| Exercise directions |
Each line of the entries, from the first to the line containing "and expected output.", is to be transcribed exactly as it stands; include no other lines.

| Available data |
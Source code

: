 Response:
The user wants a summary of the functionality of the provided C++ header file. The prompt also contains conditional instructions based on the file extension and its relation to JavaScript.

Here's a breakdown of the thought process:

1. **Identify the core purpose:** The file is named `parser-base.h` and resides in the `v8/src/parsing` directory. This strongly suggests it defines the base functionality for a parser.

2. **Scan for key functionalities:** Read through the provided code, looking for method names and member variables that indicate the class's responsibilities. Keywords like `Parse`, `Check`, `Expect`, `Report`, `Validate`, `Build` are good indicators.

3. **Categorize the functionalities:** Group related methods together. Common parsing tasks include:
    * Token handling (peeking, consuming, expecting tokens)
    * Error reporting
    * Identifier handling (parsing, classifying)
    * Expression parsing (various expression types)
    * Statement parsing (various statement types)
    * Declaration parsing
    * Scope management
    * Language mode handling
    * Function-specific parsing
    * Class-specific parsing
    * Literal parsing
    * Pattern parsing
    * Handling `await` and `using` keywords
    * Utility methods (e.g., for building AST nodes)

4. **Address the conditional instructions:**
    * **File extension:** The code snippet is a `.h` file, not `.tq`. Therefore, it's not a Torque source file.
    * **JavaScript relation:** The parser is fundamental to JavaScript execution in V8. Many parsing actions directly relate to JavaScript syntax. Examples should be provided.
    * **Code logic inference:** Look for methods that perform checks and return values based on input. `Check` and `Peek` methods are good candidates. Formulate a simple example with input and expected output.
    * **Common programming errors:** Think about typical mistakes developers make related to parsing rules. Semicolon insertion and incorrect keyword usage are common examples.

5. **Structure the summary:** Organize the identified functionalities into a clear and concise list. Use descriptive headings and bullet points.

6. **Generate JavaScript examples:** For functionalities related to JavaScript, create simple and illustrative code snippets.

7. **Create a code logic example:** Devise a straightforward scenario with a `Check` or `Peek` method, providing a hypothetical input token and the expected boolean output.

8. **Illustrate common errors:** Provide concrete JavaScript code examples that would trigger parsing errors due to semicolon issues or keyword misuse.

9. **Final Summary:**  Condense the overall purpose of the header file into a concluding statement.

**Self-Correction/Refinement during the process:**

| Solution for this problem |
Source code

: Response:
The user wants a summary of the functionality of the provided C++ header file. The prompt also contains conditional instructions based on the file extension and its relation to JavaScript.

Here's a breakdown of the thought process:

1. **Identify the core purpose:** The file is named `parser-base.h` and resides in the `v8/src/parsing` directory. This strongly suggests it defines the base functionality for a parser.

2. **Scan for key functionalities:** Read through the provided code, looking for method names and member variables that indicate the class's responsibilities. Keywords like `Parse`, `Check`, `Expect`, `Report`, `Validate`, `Build` are good indicators.

3. **Categorize the functionalities:** Group related methods together. Common parsing tasks include:
    * Token handling (peeking, consuming, expecting tokens)
    * Error reporting
    * Identifier handling (parsing, classifying)
    * Expression parsing (various expression types)
    * Statement parsing (various statement types)
    * Declaration parsing
    * Scope management
    * Language mode handling
    * Function-specific parsing
    * Class-specific parsing
    * Literal parsing
    * Pattern parsing
    * Handling `await` and `using` keywords
    * Utility methods (e.g., for building AST nodes)

4. **Address the conditional instructions:**
    * **File extension:** The code snippet is a `.h` file, not `.tq`. Therefore, it's not a Torque source file.
    * **JavaScript relation:** The parser is fundamental to JavaScript execution in V8. Many parsing actions directly relate to JavaScript syntax. Examples should be provided.
    * **Code logic inference:** Look for methods that perform checks and return values based on input. `Check` and `Peek` methods are good candidates. Formulate a simple example with input and expected output.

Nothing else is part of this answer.